Since pictures do not belong in the copy, please repeat every record below exactly without them.

[Rendered images with source text]
*** Block opens ***

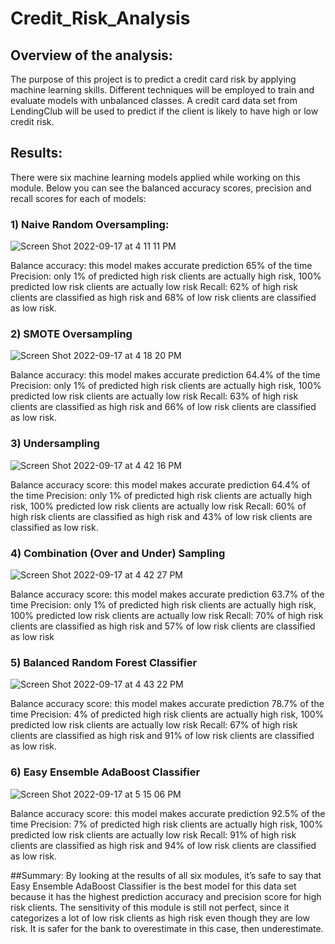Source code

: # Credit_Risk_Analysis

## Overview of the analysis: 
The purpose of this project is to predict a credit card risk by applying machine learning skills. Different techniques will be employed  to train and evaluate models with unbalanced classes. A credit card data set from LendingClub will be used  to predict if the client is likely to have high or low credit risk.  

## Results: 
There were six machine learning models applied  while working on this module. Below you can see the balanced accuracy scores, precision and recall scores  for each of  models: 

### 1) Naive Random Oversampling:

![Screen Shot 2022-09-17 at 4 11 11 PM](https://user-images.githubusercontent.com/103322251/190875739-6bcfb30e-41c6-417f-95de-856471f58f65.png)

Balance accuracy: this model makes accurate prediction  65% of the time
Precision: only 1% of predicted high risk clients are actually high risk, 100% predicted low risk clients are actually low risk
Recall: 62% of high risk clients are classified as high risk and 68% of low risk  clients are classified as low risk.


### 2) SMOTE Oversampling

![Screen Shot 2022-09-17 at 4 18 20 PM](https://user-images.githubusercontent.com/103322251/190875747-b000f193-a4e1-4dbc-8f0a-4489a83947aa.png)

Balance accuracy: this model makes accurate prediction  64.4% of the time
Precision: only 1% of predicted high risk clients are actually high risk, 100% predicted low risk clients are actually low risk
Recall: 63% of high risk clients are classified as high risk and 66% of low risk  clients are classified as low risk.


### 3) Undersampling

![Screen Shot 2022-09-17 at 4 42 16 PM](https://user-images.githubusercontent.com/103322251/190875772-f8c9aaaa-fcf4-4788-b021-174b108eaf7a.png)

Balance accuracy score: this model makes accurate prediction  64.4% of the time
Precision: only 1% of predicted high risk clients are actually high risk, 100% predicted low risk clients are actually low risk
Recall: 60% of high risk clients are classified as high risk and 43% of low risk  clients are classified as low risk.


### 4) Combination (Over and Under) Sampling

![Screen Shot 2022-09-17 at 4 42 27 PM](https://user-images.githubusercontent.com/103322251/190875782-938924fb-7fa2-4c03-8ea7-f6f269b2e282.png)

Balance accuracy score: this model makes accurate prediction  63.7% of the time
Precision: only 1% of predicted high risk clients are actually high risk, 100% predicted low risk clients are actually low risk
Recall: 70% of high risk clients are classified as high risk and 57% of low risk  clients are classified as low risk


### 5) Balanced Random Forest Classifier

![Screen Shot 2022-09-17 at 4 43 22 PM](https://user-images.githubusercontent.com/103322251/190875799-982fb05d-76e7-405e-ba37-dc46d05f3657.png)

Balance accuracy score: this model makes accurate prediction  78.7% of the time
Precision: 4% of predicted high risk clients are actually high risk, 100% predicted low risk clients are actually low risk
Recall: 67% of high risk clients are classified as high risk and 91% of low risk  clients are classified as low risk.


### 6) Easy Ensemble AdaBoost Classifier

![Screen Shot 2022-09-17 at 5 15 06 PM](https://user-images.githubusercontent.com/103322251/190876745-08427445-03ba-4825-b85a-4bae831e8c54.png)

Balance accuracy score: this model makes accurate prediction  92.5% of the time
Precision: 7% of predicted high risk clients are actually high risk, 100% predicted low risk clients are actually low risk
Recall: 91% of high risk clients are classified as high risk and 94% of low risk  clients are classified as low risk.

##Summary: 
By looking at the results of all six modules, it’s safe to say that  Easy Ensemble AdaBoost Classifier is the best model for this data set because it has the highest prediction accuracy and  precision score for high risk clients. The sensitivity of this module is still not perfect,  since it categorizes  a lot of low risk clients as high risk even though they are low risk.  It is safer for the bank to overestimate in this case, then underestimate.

*** Block closes ***

Exercise result:
Source code

: # Credit_Risk_Analysis

## Overview of the analysis: 
The purpose of this project is to predict a credit card risk by applying machine learning skills. Different techniques will be employed  to train and evaluate models with unbalanced classes. A credit card data set from LendingClub will be used  to predict if the client is likely to have high or low credit risk.  

## Results: 
There were six machine learning models applied  while working on this module. Below you can see the balanced accuracy scores, precision and recall scores  for each of  models: 

### 1) Naive Random Oversampling:

![Screen Shot 2022-09-17 at 4 11 11 PM](https://user-images.githubusercontent.com/103322251/190875739-6bcfb30e-41c6-417f-95de-856471f58f65.png)

Balance accuracy: this model makes accurate prediction  65% of the time
Precision: only 1% of predicted high risk clients are actually high risk, 100% predicted low risk clients are actually low risk
Recall: 62% of high risk clients are classified as high risk and 68% of low risk  clients are classified as low risk.


### 2) SMOTE Oversampling

![Screen Shot 2022-09-17 at 4 18 20 PM](https://user-images.githubusercontent.com/103322251/190875747-b000f193-a4e1-4dbc-8f0a-4489a83947aa.png)

Balance accuracy: this model makes accurate prediction  64.4% of the time
Precision: only 1% of predicted high risk clients are actually high risk, 100% predicted low risk clients are actually low risk
Recall: 63% of high risk clients are classified as high risk and 66% of low risk  clients are classified as low risk.


### 3) Undersampling

![Screen Shot 2022-09-17 at 4 42 16 PM](https://user-images.githubusercontent.com/103322251/190875772-f8c9aaaa-fcf4-4788-b021-174b108eaf7a.png)

Balance accuracy score: this model makes accurate prediction  64.4% of the time
Precision: only 1% of predicted high risk clients are actually high risk, 100% predicted low risk clients are actually low risk
Recall: 60% of high risk clients are classified as high risk and 43% of low risk  clients are classified as low risk.


### 4) Combination (Over and Under) Sampling

![Screen Shot 2022-09-17 at 4 42 27 PM](https://user-images.githubusercontent.com/103322251/190875782-938924fb-7fa2-4c03-8ea7-f6f269b2e282.png)

Balance accuracy score: this model makes accurate prediction  63.7% of the time
Precision: only 1% of predicted high risk clients are actually high risk, 100% predicted low risk clients are actually low risk
Recall: 70% of high risk clients are classified as high risk and 57% of low risk  clients are classified as low risk


### 5) Balanced Random Forest Classifier

![Screen Shot 2022-09-17 at 4 43 22 PM](https://user-images.githubusercontent.com/103322251/190875799-982fb05d-76e7-405e-ba37-dc46d05f3657.png)

Balance accuracy score: this model makes accurate prediction  78.7% of the time
Precision: 4% of predicted high risk clients are actually high risk, 100% predicted low risk clients are actually low risk
Recall: 67% of high risk clients are classified as high risk and 91% of low risk  clients are classified as low risk.


### 6) Easy Ensemble AdaBoost Classifier

![Screen Shot 2022-09-17 at 5 15 06 PM](https://user-images.githubusercontent.com/103322251/190876745-08427445-03ba-4825-b85a-4bae831e8c54.png)

Balance accuracy score: this model makes accurate prediction  92.5% of the time
Precision: 7% of predicted high risk clients are actually high risk, 100% predicted low risk clients are actually low risk
Recall: 91% of high risk clients are classified as high risk and 94% of low risk  clients are classified as low risk.

##Summary: 
By looking at the results of all six modules, it’s safe to say that  Easy Ensemble AdaBoost Classifier is the best model for this data set because it has the highest prediction accuracy and  precision score for high risk clients. The sensitivity of this module is still not perfect,  since it categorizes  a lot of low risk clients as high risk even though they are low risk.  It is safer for the bank to overestimate in this case, then underestimate.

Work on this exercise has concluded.